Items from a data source

---------------

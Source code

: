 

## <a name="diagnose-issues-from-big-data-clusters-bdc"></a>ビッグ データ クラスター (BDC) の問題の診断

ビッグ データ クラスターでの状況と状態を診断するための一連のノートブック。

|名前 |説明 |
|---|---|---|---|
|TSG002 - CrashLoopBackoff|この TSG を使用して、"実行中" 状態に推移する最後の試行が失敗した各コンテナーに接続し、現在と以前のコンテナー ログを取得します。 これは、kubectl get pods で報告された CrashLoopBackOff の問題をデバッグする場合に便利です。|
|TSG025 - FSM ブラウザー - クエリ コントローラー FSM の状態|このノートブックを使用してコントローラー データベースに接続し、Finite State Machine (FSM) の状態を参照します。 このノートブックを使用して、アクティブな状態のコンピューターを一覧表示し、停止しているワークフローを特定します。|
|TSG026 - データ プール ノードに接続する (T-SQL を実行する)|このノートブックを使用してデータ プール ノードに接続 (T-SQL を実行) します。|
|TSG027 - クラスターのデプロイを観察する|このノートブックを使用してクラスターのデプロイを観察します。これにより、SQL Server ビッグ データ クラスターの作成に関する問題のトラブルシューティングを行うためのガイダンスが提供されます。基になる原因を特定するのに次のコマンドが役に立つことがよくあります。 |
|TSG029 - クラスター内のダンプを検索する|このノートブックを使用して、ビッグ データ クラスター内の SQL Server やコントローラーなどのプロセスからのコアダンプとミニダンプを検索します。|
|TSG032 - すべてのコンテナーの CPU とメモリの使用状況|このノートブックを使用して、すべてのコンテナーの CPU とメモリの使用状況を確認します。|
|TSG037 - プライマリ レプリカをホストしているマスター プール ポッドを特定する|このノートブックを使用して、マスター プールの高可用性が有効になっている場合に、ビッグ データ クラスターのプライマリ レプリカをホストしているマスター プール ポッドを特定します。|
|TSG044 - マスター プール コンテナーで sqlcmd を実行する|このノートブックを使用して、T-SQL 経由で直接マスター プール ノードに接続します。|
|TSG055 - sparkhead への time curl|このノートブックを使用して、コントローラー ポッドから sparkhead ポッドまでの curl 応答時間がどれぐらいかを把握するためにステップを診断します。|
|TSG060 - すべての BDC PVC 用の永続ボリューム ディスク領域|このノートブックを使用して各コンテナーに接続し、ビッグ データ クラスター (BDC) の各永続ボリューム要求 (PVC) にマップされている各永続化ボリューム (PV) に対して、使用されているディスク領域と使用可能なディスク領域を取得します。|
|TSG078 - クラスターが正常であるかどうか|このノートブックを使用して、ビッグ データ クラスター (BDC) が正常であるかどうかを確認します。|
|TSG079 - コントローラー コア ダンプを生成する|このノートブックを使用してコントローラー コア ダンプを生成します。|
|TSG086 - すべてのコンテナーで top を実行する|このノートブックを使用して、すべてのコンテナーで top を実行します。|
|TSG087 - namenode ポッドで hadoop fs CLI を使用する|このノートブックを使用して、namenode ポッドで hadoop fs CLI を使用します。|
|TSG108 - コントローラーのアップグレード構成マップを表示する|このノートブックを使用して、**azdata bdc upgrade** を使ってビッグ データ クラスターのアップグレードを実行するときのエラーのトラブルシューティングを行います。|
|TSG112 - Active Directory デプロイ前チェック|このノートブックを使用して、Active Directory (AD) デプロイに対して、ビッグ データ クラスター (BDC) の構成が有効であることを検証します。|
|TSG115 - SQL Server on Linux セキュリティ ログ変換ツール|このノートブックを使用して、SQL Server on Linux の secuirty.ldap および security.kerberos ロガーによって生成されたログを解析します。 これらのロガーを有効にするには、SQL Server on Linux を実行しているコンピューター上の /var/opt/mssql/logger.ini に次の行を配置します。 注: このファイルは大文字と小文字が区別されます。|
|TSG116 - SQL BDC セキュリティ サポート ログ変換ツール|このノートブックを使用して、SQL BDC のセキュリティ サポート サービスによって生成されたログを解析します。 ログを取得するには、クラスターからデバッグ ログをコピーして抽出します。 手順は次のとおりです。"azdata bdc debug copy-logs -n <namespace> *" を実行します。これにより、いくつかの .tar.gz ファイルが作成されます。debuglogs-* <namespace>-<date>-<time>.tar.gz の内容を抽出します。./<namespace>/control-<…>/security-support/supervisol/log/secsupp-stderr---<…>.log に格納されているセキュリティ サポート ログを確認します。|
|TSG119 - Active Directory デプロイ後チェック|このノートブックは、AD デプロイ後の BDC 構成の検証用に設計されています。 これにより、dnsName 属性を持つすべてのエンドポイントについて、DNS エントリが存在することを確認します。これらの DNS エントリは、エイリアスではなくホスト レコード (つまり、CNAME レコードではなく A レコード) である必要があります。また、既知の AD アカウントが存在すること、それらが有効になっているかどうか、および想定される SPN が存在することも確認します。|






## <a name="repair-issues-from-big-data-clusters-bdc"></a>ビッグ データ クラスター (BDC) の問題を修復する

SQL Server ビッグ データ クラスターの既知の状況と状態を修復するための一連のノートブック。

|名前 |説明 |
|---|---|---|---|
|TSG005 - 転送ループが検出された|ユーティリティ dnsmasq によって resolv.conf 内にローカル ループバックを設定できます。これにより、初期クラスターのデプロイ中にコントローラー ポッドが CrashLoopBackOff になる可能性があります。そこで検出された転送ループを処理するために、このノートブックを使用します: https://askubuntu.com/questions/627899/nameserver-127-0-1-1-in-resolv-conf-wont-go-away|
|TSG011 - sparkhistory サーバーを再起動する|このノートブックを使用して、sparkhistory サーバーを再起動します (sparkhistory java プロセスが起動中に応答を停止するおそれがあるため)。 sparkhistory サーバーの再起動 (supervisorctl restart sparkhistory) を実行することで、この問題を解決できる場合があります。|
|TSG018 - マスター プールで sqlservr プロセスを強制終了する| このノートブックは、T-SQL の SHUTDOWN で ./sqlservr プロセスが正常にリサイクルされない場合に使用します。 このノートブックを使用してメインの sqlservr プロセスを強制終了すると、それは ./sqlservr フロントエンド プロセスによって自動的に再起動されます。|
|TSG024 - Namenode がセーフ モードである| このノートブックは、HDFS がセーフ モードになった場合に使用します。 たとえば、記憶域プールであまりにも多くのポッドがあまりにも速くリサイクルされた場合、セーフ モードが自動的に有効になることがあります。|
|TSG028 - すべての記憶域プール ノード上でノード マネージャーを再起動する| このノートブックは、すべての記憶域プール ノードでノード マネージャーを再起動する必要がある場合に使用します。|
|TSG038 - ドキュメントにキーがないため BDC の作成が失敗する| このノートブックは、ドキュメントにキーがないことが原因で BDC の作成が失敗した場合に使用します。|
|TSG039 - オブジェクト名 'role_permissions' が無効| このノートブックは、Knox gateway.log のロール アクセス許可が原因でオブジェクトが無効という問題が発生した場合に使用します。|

---------------

◆ **ASSIGNMENT**: From the line that contains "このノートブックは、すべての記憶域プール ノードでノード マネージャーを再起動する必要がある場合に使用します。|" through the final line of the entries above, every line must be reproduced exactly and nothing more.

◆ **ANSWER TO THIS TASK**:
|TSG028 - すべての記憶域プール ノード上でノード マネージャーを再起動する| このノートブックは、すべての記憶域プール ノードでノード マネージャーを再起動する必要がある場合に使用します。|
|TSG038 - ドキュメントにキーがないため BDC の作成が失敗する| このノートブックは、ドキュメントにキーがないことが原因で BDC の作成が失敗した場合に使用します。|
|TSG039 - オブジェクト名 'role_permissions' が無効| このノートブックは、Knox gateway.log のロール アクセス許可が原因でオブジェクトが無効という問題が発生した場合に使用します。|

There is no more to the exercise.